Colouring arbitrary shell output

Mar 24, 2019
[ linux , shell , python ]

I do a lot of my work on the command line and consequently are often staring at large amounts of text. This isn't much of a problem when working with code in any decent editor but firing one up isn't always necessary especially when you don't need to make any edits. For just inspecting the output of a command less is often enough but it lacks the syntax highlighting you get from an editor.

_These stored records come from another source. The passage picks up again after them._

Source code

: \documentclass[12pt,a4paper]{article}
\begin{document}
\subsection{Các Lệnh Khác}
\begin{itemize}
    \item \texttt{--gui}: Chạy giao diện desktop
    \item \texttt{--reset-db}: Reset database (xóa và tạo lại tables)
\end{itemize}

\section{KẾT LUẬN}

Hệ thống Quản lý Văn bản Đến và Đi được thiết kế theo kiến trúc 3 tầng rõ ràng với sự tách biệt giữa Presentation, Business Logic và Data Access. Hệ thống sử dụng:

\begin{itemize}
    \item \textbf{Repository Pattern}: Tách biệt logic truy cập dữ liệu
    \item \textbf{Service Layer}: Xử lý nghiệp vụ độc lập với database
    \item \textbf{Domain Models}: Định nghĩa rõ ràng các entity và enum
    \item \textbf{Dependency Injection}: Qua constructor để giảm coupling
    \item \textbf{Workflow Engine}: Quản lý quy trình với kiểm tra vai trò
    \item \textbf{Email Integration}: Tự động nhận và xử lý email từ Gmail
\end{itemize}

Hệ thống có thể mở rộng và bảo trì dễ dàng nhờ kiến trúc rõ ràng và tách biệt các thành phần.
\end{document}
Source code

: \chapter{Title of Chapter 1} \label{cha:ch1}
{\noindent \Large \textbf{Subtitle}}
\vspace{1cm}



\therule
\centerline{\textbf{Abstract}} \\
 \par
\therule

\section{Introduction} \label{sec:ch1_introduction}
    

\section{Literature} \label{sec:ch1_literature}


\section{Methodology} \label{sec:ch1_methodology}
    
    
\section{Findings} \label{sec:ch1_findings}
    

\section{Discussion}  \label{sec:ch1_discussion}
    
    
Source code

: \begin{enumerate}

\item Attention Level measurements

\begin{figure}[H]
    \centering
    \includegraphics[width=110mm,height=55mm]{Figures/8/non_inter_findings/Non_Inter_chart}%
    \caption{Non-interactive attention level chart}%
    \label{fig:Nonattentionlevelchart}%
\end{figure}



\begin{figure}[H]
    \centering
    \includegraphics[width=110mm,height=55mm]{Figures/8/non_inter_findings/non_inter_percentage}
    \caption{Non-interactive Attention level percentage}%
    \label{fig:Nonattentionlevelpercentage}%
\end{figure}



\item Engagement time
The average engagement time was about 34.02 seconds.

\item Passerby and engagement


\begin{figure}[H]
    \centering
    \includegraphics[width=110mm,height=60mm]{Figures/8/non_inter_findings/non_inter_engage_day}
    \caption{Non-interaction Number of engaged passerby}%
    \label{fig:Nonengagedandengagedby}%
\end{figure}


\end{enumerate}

A while ago I found the pygments project that provides a utility called pygmentize which allows you to highlight code by running a command and supports various forms of output like html and ANSI escape codes for the terminal. What this means is you could just run pygmentize -g code.py | less -R and have syntax highlighting outside an editor. Another tool bat works in a similar way but knows to use $PAGER so I don't have to manually pipe output into less when dealing with text that won't fit on screen.

The problem is pygmentize only works for things it already knows about. You (or someone else) has to have written a lexer for the language you want to highlight. The same is true for bat.

Highlighting Text Without Writing A Custom Lexer

Pygments is a cool project and lexers already exists for pretty much every language you may need. I hardly ever need to highlight source files though since despite how I've made it seem, opening an editor is almost always the appropriate action. What I do need though is highlighting for any command that produces a large amount of text which in my case is typically the output of cower -s.

cower is a tool that allows you to search for and download packages from the Arch User Repository. It doesn't have as many features as some of the other tools but works well and stays out of your way. Here's how the output typically looks:

cower uncolored output

As you can see it can be kind of hard to find exactly what you need in all the text produced so I started thinking of a way to use pygments without first having to define a custom lexer.

The Script

Pygments has a tutorial on their website describing how to write a lexer that was very useful in writing this script. I will omit most of the set-up code which you can see in the gist with the full version of the script and only include the main function.

def main():
    global groups
    parser = argparse.ArgumentParser()
    parser.add_argument('-p', '--pattern', dest='patterns', nargs='+')
    args = parser.parse_args()

The first part of the main function indicates the usage of a global variable groups which is a list of the custom pygments tokens I created for use in this script. Next is instantiation of the argument parser which takes at least one regular expression to use for highlighting (nargs='+') and puts them in a list.

    class CustomLexer(RegexLexer):
        name = 'rcolor'
        tokens = { 'root' : list(zip(args.patterns,
				      itertools.cycle(groups))) }

    text = sys.stdin.read()
    result = pygments.highlight(text, CustomLexer(),
            Terminal256Formatter(style=RegexStyle))
    print(result)

    return 0

As per the instructions on how to create a lexer, we create a sub-class of RegexLexer with the regular expressions passed in by the user. This is done simply by setting the root value to a list of tuples of the form (regex_string, token_group). In our case the regular expressions are specified by the user on the command line and are in a list args.patterns.

itertools.cycle ensures that all the regular expression are assigned a group for colouring even if we need to reuse the groups. Finally since this script is meant to be used to colour output from any given command, we read input from stdin.

All that's left is to highlight the text with our custom lexer and ensure the output produced is tailored to the terminal. Here's what the end result looks like:

cower coloured output

Looks a lot nicer doesn't it?

Going Further

Before starting this article I did not know of the existence several programs that do essentially the same thing. A list can be found on the Arch wiki.